Each line of the material holding the word "boundary" must be identified and copied.
+++++
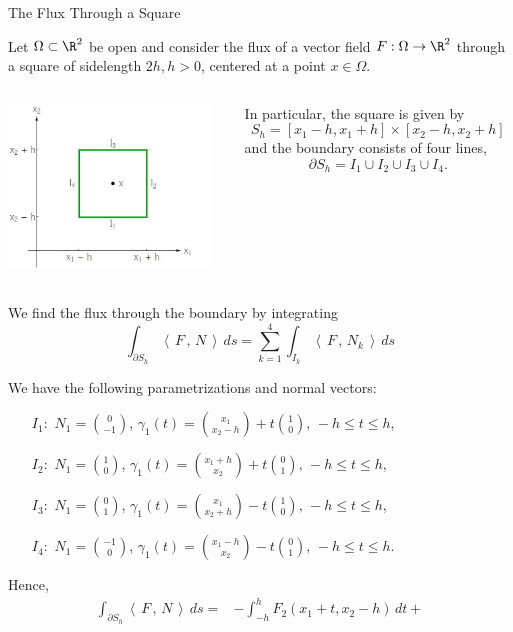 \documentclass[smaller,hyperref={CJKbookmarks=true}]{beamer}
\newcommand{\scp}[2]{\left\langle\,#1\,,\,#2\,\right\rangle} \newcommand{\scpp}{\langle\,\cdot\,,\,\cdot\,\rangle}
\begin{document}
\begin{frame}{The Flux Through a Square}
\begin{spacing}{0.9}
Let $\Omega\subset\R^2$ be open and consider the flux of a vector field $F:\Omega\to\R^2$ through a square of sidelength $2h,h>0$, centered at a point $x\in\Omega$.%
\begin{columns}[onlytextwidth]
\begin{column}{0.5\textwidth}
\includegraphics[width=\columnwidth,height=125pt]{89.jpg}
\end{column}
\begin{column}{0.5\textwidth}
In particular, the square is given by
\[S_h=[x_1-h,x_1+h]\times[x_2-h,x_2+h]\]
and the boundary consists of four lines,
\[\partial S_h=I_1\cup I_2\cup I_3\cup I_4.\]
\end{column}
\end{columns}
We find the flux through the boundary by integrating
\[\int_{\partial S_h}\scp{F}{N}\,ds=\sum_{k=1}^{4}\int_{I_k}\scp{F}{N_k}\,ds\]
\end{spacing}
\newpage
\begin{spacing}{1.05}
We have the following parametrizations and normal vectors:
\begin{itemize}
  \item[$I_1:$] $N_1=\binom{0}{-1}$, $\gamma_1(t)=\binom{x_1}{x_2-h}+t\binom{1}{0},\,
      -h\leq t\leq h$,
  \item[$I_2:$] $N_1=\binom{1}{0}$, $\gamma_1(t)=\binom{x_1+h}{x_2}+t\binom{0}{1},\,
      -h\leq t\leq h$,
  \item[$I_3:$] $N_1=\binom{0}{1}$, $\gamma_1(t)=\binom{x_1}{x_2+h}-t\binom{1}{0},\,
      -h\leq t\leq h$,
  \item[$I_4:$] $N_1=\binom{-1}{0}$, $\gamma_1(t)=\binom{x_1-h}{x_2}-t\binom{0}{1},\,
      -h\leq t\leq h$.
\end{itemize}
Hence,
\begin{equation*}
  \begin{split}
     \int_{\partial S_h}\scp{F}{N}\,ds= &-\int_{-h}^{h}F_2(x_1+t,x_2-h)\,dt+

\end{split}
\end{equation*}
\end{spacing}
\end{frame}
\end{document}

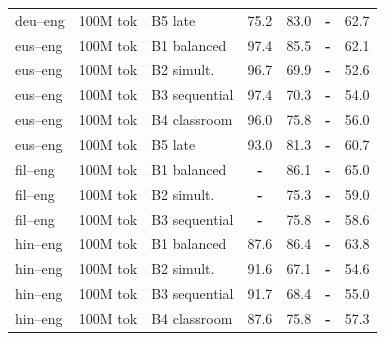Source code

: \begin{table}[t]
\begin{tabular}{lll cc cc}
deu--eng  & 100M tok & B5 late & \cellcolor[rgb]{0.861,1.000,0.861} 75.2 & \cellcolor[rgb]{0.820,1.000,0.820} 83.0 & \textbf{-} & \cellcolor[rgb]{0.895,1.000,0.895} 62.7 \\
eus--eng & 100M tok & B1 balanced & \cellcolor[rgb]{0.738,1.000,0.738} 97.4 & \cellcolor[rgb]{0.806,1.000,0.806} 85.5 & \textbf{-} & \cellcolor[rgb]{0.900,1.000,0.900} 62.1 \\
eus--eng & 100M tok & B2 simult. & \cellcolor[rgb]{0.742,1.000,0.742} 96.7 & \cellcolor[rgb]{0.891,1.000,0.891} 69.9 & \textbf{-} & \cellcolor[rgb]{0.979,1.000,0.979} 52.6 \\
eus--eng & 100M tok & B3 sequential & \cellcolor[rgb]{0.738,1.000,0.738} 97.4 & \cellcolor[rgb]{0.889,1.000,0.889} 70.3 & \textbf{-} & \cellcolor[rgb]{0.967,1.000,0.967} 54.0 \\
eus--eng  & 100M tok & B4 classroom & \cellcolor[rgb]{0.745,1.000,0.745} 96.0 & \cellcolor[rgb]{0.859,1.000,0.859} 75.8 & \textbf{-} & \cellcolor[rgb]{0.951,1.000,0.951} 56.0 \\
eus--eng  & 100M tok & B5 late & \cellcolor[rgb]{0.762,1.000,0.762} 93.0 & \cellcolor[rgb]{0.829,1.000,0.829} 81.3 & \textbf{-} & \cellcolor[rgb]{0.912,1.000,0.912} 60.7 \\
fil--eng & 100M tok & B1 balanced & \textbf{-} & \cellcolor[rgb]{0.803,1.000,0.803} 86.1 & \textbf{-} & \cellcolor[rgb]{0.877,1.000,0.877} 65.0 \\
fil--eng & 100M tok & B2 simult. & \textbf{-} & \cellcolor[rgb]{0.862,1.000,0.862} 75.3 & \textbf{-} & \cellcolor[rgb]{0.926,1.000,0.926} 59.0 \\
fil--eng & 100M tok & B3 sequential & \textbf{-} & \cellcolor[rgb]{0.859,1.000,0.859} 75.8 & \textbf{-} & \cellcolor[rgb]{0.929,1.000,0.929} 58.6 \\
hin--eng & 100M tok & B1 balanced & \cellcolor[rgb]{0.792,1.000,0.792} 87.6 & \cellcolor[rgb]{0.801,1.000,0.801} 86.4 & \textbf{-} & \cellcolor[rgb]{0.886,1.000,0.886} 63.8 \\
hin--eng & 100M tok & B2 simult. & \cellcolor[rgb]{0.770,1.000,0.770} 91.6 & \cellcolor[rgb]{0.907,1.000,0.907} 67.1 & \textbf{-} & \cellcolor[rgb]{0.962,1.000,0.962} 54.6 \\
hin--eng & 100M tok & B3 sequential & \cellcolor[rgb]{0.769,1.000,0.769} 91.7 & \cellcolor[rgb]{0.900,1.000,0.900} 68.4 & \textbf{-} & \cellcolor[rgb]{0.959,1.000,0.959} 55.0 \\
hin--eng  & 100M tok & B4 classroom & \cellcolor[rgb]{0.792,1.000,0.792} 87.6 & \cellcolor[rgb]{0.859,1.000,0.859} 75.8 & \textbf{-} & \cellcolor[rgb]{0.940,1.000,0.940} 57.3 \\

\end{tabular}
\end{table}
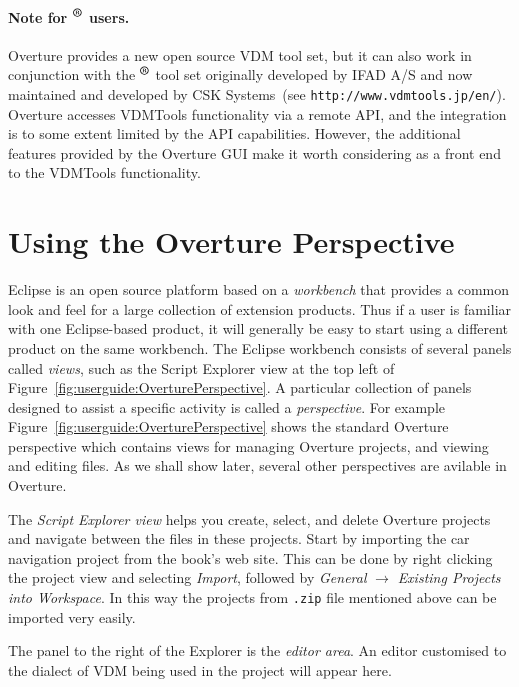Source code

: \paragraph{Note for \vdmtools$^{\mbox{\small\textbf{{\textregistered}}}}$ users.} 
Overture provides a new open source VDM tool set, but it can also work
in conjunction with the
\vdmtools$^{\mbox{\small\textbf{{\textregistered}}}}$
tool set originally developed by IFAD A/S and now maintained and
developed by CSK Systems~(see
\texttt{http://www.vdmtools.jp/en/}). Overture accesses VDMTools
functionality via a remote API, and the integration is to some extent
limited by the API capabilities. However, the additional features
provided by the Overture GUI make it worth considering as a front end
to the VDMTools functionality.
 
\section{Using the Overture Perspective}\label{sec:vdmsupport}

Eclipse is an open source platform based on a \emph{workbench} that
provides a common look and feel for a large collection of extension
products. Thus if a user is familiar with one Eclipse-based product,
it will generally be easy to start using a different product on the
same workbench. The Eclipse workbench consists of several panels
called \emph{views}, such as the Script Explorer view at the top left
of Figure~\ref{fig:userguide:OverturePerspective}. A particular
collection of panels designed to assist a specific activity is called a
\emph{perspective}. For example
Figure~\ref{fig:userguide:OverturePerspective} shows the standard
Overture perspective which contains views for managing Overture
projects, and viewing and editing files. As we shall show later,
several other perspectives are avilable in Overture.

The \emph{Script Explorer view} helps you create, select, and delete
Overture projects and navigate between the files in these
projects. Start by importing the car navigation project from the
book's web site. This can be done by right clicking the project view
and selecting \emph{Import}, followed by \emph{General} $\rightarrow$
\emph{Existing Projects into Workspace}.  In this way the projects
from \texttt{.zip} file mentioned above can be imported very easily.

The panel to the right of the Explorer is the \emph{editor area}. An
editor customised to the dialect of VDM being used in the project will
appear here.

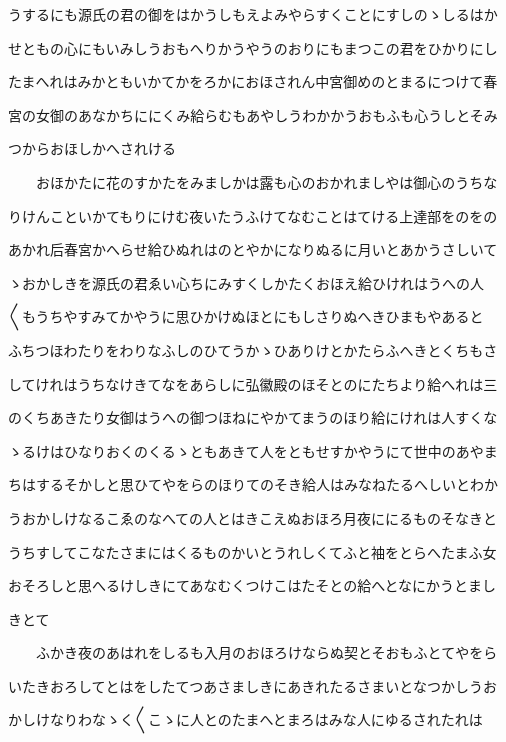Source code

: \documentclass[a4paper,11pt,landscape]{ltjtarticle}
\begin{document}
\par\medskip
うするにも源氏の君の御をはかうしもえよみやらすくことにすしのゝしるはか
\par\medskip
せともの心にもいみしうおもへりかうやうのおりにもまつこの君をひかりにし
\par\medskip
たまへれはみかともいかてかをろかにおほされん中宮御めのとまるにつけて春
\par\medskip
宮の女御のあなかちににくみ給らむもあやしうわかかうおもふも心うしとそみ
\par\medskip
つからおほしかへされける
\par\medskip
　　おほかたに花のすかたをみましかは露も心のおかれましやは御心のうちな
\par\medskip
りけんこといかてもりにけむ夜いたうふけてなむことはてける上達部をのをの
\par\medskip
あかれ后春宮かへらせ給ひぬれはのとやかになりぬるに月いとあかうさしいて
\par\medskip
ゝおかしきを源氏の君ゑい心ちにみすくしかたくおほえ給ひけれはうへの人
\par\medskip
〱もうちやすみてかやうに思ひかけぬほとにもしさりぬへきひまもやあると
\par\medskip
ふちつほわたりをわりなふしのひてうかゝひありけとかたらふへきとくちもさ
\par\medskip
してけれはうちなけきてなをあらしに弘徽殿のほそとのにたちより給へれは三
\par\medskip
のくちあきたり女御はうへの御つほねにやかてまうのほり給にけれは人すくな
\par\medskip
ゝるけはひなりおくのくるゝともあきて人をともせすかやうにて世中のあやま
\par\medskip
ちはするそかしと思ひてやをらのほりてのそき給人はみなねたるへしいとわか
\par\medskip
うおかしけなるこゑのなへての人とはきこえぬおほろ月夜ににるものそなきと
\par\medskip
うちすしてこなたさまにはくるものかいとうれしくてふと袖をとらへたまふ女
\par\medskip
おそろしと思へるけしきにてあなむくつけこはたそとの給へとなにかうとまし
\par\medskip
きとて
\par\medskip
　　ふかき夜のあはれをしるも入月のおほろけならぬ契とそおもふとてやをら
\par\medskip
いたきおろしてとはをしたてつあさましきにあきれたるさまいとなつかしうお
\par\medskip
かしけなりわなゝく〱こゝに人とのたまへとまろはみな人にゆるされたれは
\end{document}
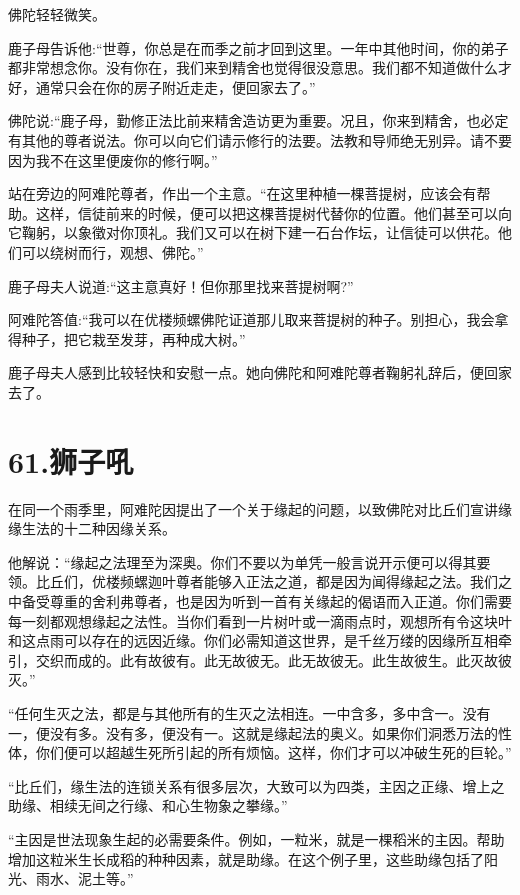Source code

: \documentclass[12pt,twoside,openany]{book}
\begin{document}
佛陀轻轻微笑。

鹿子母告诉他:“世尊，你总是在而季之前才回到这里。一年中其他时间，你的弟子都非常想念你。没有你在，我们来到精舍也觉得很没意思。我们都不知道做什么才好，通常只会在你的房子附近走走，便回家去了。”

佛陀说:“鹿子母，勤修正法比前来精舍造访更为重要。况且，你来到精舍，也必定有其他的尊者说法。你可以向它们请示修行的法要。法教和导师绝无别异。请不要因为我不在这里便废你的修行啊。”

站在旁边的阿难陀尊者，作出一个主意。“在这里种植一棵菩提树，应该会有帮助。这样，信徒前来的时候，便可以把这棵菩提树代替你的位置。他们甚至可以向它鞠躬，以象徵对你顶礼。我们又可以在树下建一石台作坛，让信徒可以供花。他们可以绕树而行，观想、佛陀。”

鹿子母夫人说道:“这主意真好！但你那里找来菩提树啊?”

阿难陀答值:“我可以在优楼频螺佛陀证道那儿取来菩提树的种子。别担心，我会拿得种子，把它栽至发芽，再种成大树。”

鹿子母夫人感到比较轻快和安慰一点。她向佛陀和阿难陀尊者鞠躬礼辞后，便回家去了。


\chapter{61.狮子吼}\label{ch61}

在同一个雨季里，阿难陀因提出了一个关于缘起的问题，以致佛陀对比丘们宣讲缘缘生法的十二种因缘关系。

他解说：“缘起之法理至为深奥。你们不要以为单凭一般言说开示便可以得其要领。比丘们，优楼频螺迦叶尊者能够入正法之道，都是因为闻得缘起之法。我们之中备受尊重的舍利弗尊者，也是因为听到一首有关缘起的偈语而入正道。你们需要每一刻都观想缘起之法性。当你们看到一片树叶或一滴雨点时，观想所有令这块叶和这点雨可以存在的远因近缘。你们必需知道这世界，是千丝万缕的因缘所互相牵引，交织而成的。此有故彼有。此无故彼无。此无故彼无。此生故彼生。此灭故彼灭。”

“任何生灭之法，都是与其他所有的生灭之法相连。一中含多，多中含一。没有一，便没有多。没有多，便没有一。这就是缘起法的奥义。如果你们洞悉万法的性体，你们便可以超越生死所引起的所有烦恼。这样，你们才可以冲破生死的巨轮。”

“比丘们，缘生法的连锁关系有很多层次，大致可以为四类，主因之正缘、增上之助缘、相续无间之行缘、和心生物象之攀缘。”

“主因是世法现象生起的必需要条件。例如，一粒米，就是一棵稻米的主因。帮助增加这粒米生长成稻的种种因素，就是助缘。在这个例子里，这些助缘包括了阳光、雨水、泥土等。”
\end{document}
+++++
● **EXERCISE ANSWER**:
and the boundary consists of four lines,
We find the flux through the boundary by integrating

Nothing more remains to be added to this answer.